The databases that I am interested in are: SQL Server 2008, MySQL, and PostgreSQL 9.0.
In general, I am wondering which of those would "scale-up" the best. I have read that PostgreSQL used to scale-up better than MySQL, but that the difference has shrunk with newer versions of MySQL.
In addition to general information, I am also looking for advice for my specific situation:
I have a 64-bit SQL Server 2008 R2 Developer Edition database with 20 years of stock data and 2 years of options data. The hardware is Intel i7 Extreme with 6 cores, 12 GB RAM, 64-bit Windows 7.
The database is fairly large and intense calulations, such as moving averages, can take as long as 7 minutes. Furthermore, there's considerable disk activity even after the query is compete. I'm doing all the calculations in stored procedures right now.
My system is too slow and I am trying to improve its performance and efficiency. I am currently improving my data model and tweaking the software setup. Any suggestions?
Also, when should someone consider using MySQL Cluster? (Since I'm asking, I'm sure the answer is, "Not yours!")
Too little memory.
And, most important - like most people not knowing really about databases - you talk a lot about cores and RAM (and Win 7 - get rid of it and install a Windows Server, please), but totally ignore the one thing most important for database performance: DISCS. How many discs do you run?
As example, I run a Futures database - and my SQL Server has a 6 Velociraptor set JUST for the data, and 2 more discs for tempdb and logs. This is on a SAS infrascturcture with a hardware RAID controller. And I am not sure I like the IO performance ;)
Get discs - or better SSD - to give you a powerfull disc subsystem.
You're eventually going to hit a brick wall in terms of performance if you rely on stored procedures for large datasets. If you need faster response times, you probably want to look at offloading these calculations from the DBMS.
EDIT:
I made the incorrect assumption that you were talking about some sort of transaction system where it is difficult to make changes to the data model. I work at the big enterprise where doing that to is very difficult. You can also "offload" calculations by doing them once, ahead of time.

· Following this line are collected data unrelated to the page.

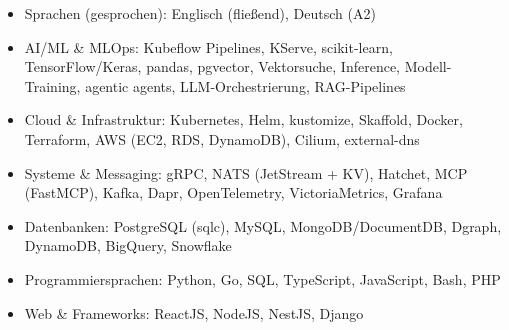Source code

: \documentclass[10pt,a4paper]{resume}
\begin{document}
\begin{itemize}[leftmargin=1.4em,nosep,topsep=2pt]
  \item Sprachen (gesprochen): Englisch (fließend), Deutsch (A2)
  \item AI/ML \& MLOps: Kubeflow Pipelines, KServe, scikit-learn, TensorFlow/Keras, pandas, pgvector, Vektorsuche, Inference, Modell-Training, agentic agents, LLM-Orchestrierung, RAG-Pipelines
  \item Cloud \& Infrastruktur: Kubernetes, Helm, kustomize, Skaffold, Docker, Terraform, AWS (EC2, RDS, DynamoDB), Cilium, external-dns
  \item Systeme \& Messaging: gRPC, NATS (JetStream + KV), Hatchet, MCP (FastMCP), Kafka, Dapr, OpenTelemetry, VictoriaMetrics, Grafana
  \item Datenbanken: PostgreSQL (sqlc), MySQL, MongoDB/DocumentDB, Dgraph, DynamoDB, BigQuery, Snowflake
  \item Programmiersprachen: Python, Go, SQL, TypeScript, JavaScript, Bash, PHP
  \item Web \& Frameworks: ReactJS, NodeJS, NestJS, Django
\end{itemize}
\end{document}
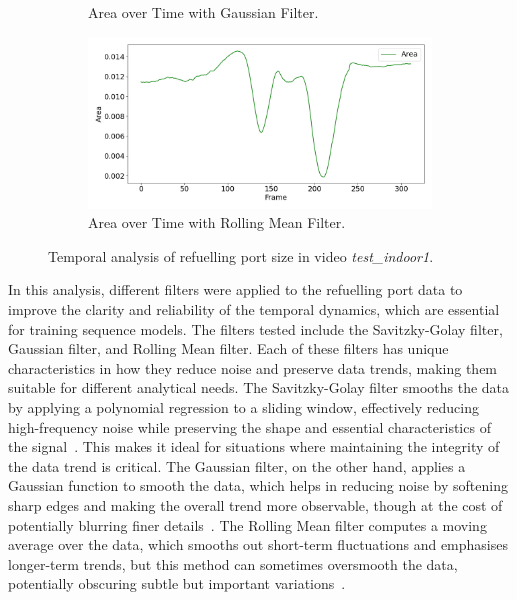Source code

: \documentclass[12pt,oneside]{book} %
\begin{document}
\begin{figure}[H]
\begin{subfigure}[t]{0.65\textwidth}
        \caption{Area over Time with Gaussian Filter.}
        \label{fig:size-test-indoor1-gaussian}
    \end{subfigure}
    \hfill
    \begin{subfigure}[t]{0.65\textwidth}
        \includegraphics[width=\textwidth]{figures/bbox_metrics/test_indoor1 (Rolling Mean Filter)_area.png}
        \caption{Area over Time with Rolling Mean Filter.}
        \label{fig:size-test-indoor1-rolling}
    \end{subfigure}
    \caption{Temporal analysis of refuelling port size in video \textit{test\_indoor1}.}
    \label{fig:size-test-indoor1}
\end{figure}

In this analysis, different filters were applied to the refuelling port data to
improve the clarity and reliability of the temporal dynamics, which are
essential for training sequence models. The filters tested include the
Savitzky-Golay filter, Gaussian filter, and Rolling Mean filter. Each of these
filters has unique characteristics in how they reduce noise and preserve data
trends, making them suitable for different analytical needs. The Savitzky-Golay
filter smooths the data by applying a polynomial regression to a sliding
window, effectively reducing high-frequency noise while preserving the shape
and essential characteristics of the signal~\cite{Savitzky1964, 5888646}. This
makes it ideal for situations where maintaining the integrity of the data trend
is critical. The Gaussian filter, on the other hand, applies a Gaussian
function to smooth the data, which helps in reducing noise by softening sharp
edges and making the overall trend more observable, though at the cost of
potentially blurring finer details~\cite{8378142}. The Rolling Mean filter
computes a moving average over the data, which smooths out short-term
fluctuations and emphasises longer-term trends, but this method can sometimes
oversmooth the data, potentially obscuring subtle but important
variations~\cite{smith1999dsp}. 
\end{document}
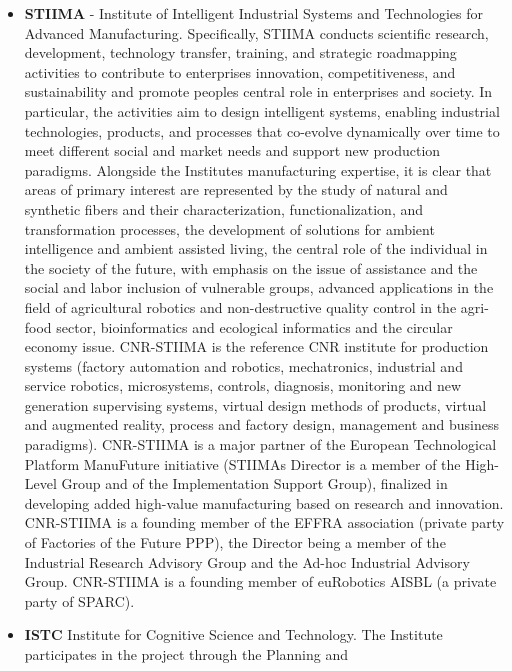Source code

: \begin{itemize}
\item
  \textbf{STIIMA} - Institute of Intelligent Industrial Systems and
  Technologies for Advanced Manufacturing. Specifically, STIIMA conducts
  scientific research, development, technology transfer, training, and
  strategic roadmapping activities to contribute to
  enterprises\textquotesingle{} innovation, competitiveness, and
  sustainability and promote people\textquotesingle s central role in
  enterprises and society. In particular, the activities aim to design
  intelligent systems, enabling industrial technologies, products, and
  processes that co-evolve dynamically over time to meet different
  social and market needs and support new production paradigms.
  Alongside the Institute\textquotesingle s manufacturing expertise, it
  is clear that areas of primary interest are represented by the study
  of natural and synthetic fibers and their characterization,
  functionalization, and transformation processes, the development of
  solutions for ambient intelligence and ambient assisted living, the
  central role of the individual in the society of the future, with
  emphasis on the issue of assistance and the social and labor inclusion
  of vulnerable groups, advanced applications in the field of
  agricultural robotics and non-destructive quality control in the
  agri-food sector, bioinformatics and ecological informatics and the
  circular economy issue. CNR-STIIMA is the reference CNR institute for
  production systems (factory automation and robotics, mechatronics,
  industrial and service robotics, microsystems, controls, diagnosis,
  monitoring and new generation supervising systems, virtual design
  methods of products, virtual and augmented reality, process and
  factory design, management and business paradigms). CNR-STIIMA is a
  major partner of the European Technological Platform ManuFuture
  initiative (STIIMA\textquotesingle s Director is a member of the
  High-Level Group and of the Implementation Support Group), finalized
  in developing added high-value manufacturing based on research and
  innovation. CNR-STIIMA is a founding member of the EFFRA association
  (private party of Factories of the Future PPP), the Director being a
  member of the Industrial Research Advisory Group and the Ad-hoc
  Industrial Advisory Group. CNR-STIIMA is a founding member of
  euRobotics AISBL (a private party of SPARC).
\item
  \textbf{ISTC} Institute for Cognitive Science and Technology. The
  Institute participates in the project through the Planning and

\end{itemize}
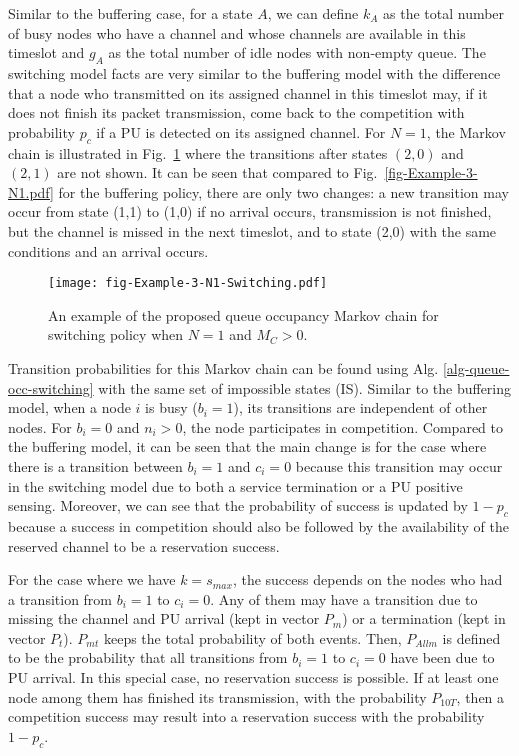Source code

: \documentclass[12pt,journal,oneside,onecolumn]{IEEEtran}
\begin{document}
Similar to the buffering case, for a state $A$, we can define $k_A$ as the 
total number of busy nodes who have a channel and whose channels 
are available in this timeslot and $g_A$ as the total number of idle nodes with non-empty queue. 
The switching model facts are very similar to the buffering model with the difference 
that a node who transmitted on its assigned channel
in this timeslot may, if it does not finish its packet transmission,
 come back to the competition with probability $p_c$ if a PU is detected on its assigned channel.
For $N=1$, the Markov chain is illustrated in Fig.~\ref{fig-Example-3-N1-Switching.pdf} 
where the transitions after states $(2,0)$ and $(2,1)$ are not shown. 
It can be seen that compared to Fig.~\ref{fig-Example-3-N1.pdf} for the buffering policy, 
there are only two changes: a new transition may occur from state (1,1) to (1,0) 
if no arrival occurs, transmission is not finished, but the channel is missed in the next timeslot, 
and to state (2,0) with the same conditions and an arrival occurs.
\begin{figure}\texttt{[image: fig-Example-3-N1-Switching.pdf]}\caption{An example of the proposed queue occupancy Markov chain for switching policy when $N=1$ and $M_C>0$.}\label{fig-Example-3-N1-Switching.pdf}\end{figure}

Transition probabilities for this Markov chain can be found 
using Alg. \ref{alg-queue-occ-switching} with the same set of impossible states (IS). 
Similar to the buffering model, when a node $i$ is busy ($b_i=1$), 
its transitions are independent of other nodes. For $b_i=0$ and $n_i>0$, 
the node participates in competition. 
Compared to the buffering model, it can be seen that 
the main change is for the case where there is a transition between $b_i=1$ and $c_i=0$ 
because this transition may occur in the switching model due to both a service termination 
or a PU positive sensing. Moreover, we can see that the probability 
of success is updated by $1-p_c$ because a success in competition 
should also be followed by the availability of the reserved channel to be a reservation success.

For the case where we have $k=s_{max}$, the success depends on
the nodes who had a transition from $b_i=1$ to $c_i=0$.
Any of them may have a transition due to missing the channel and PU arrival (kept in vector $P_{m}$) 
or a termination (kept in vector $P_{t}$). 
$P_{mt}$ keeps the total probability of both events. Then, $P_{Allm}$  
is defined to be the probability that all transitions from $b_i=1$ 
to $c_i=0$ have been due to PU arrival. In this special case, 
no reservation success is possible. If at least one node among 
them has finished its transmission, with the probability $P_{10T}$, 
then a competition success may result into a reservation success with the probability $1-p_c$.
\end{document}
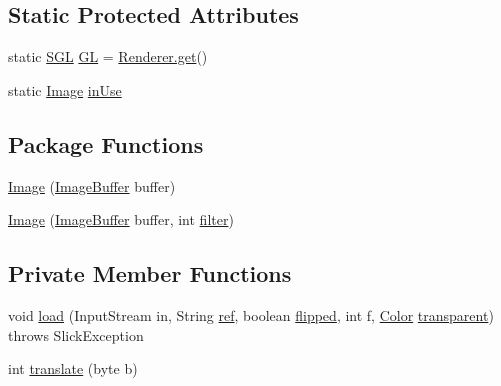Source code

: \subsection*{Static Protected Attributes}
\begin{DoxyCompactItemize}
\item 
static \mbox{\hyperlink{interfaceorg_1_1newdawn_1_1slick_1_1opengl_1_1renderer_1_1_s_g_l}{S\+GL}} \mbox{\hyperlink{classorg_1_1newdawn_1_1slick_1_1_image_aafbab31355bec79e747f477e970dcda4}{GL}} = \mbox{\hyperlink{classorg_1_1newdawn_1_1slick_1_1opengl_1_1renderer_1_1_renderer_abe742c3a7dfca67c6c01821d27087308}{Renderer.\+get}}()
\item 
static \mbox{\hyperlink{classorg_1_1newdawn_1_1slick_1_1_image}{Image}} \mbox{\hyperlink{classorg_1_1newdawn_1_1slick_1_1_image_a2a474928fc97b6caec518f7eb6e553e6}{in\+Use}}
\end{DoxyCompactItemize}
\subsection*{Package Functions}
\begin{DoxyCompactItemize}
\item 
\mbox{\hyperlink{classorg_1_1newdawn_1_1slick_1_1_image_a7d6dcf1b5554a9f570258ac76f10d774}{Image}} (\mbox{\hyperlink{classorg_1_1newdawn_1_1slick_1_1_image_buffer}{Image\+Buffer}} buffer)
\item 
\mbox{\hyperlink{classorg_1_1newdawn_1_1slick_1_1_image_a9c15ce123caa1346f628ad9b7ede7c4d}{Image}} (\mbox{\hyperlink{classorg_1_1newdawn_1_1slick_1_1_image_buffer}{Image\+Buffer}} buffer, int \mbox{\hyperlink{classorg_1_1newdawn_1_1slick_1_1_image_a1c6f09687817420f3762f32bb1c3ed76}{filter}})
\end{DoxyCompactItemize}
\subsection*{Private Member Functions}
\begin{DoxyCompactItemize}
\item 
void \mbox{\hyperlink{classorg_1_1newdawn_1_1slick_1_1_image_a1c239bfea809dc2f4e6bafbdab613622}{load}} (Input\+Stream in, String \mbox{\hyperlink{classorg_1_1newdawn_1_1slick_1_1_image_a32694687591a80299d8b8ad1ea070cee}{ref}}, boolean \mbox{\hyperlink{classorg_1_1newdawn_1_1slick_1_1_image_a45ebd330142d5ca956f6634158971ab0}{flipped}}, int f, \mbox{\hyperlink{classorg_1_1newdawn_1_1slick_1_1_color}{Color}} \mbox{\hyperlink{classorg_1_1newdawn_1_1slick_1_1_image_a3da3000703612fcb8595be3408c91757}{transparent}})  throws Slick\+Exception 
\item 
int \mbox{\hyperlink{classorg_1_1newdawn_1_1slick_1_1_image_a18427cc301ec2a3e6f7a2906d797e9ba}{translate}} (byte b)
\end{DoxyCompactItemize}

Before you do anything, you should study the query plans very carefully and understand which queries are using the most resources and why. Think about what you're actually doing -- with the example of computing moving averages, consider that you're referencing historical data that doesn't change. If you need to plot the 52-week moving average of IBM from 1982-1992... why compute it on demand? Do it in advance! Storage capacity is generally cheap -- IOPS and CPU is generally expensive.
Another thing that I've seen happen is that folks over-normalize (because that is taught as the "right thing to do). Sometimes, especially for static data, de-normalizing improves performance by eliminating joins.